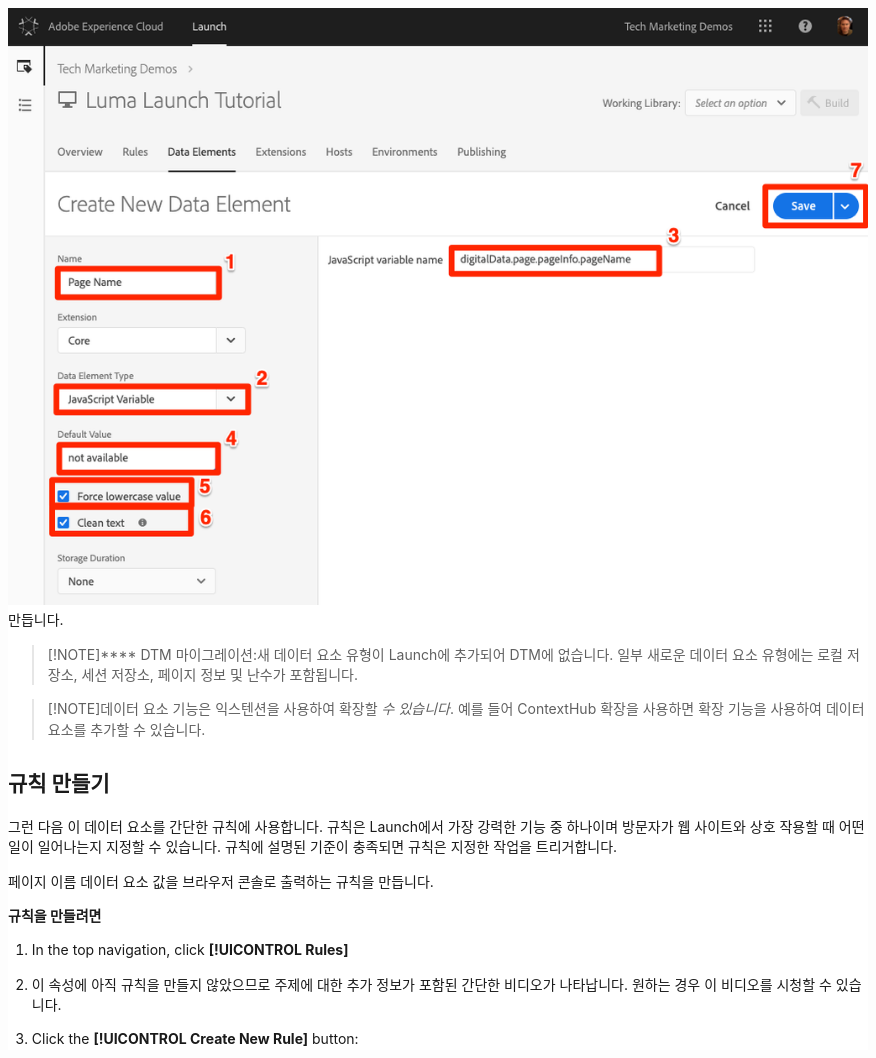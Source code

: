    ![페이지 이름 데이터 요소를](images/launch-dataElement.png)만듭니다.

>[!NOTE]**** DTM 마이그레이션:새 데이터 요소 유형이 Launch에 추가되어 DTM에 없습니다. 일부 새로운 데이터 요소 유형에는 로컬 저장소, 세션 저장소, 페이지 정보 및 난수가 포함됩니다.

>[!NOTE]데이터 요소 기능은 익스텐션을 사용하여 확장할 _수 있습니다_. 예를 들어 ContextHub 확장을 사용하면 확장 기능을 사용하여 데이터 요소를 추가할 수 있습니다.

## 규칙 만들기

그런 다음 이 데이터 요소를 간단한 규칙에 사용합니다. 규칙은 Launch에서 가장 강력한 기능 중 하나이며 방문자가 웹 사이트와 상호 작용할 때 어떤 일이 일어나는지 지정할 수 있습니다. 규칙에 설명된 기준이 충족되면 규칙은 지정한 작업을 트리거합니다.

페이지 이름 데이터 요소 값을 브라우저 콘솔로 출력하는 규칙을 만듭니다.

**규칙을 만들려면**

1. In the top navigation, click **[!UICONTROL Rules]**

1. 이 속성에 아직 규칙을 만들지 않았으므로 주제에 대한 추가 정보가 포함된 간단한 비디오가 나타납니다. 원하는 경우 이 비디오를 시청할 수 있습니다.

1. Click the **[!UICONTROL Create New Rule]** button:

_ _ _

* **The problem**:
List every line above that contains the word "NOTE".

* **Your response**:
>[!NOTE]**** DTM 마이그레이션:새 데이터 요소 유형이 Launch에 추가되어 DTM에 없습니다. 일부 새로운 데이터 요소 유형에는 로컬 저장소, 세션 저장소, 페이지 정보 및 난수가 포함됩니다.
>[!NOTE]데이터 요소 기능은 익스텐션을 사용하여 확장할 _수 있습니다_. 예를 들어 ContextHub 확장을 사용하면 확장 기능을 사용하여 데이터 요소를 추가할 수 있습니다.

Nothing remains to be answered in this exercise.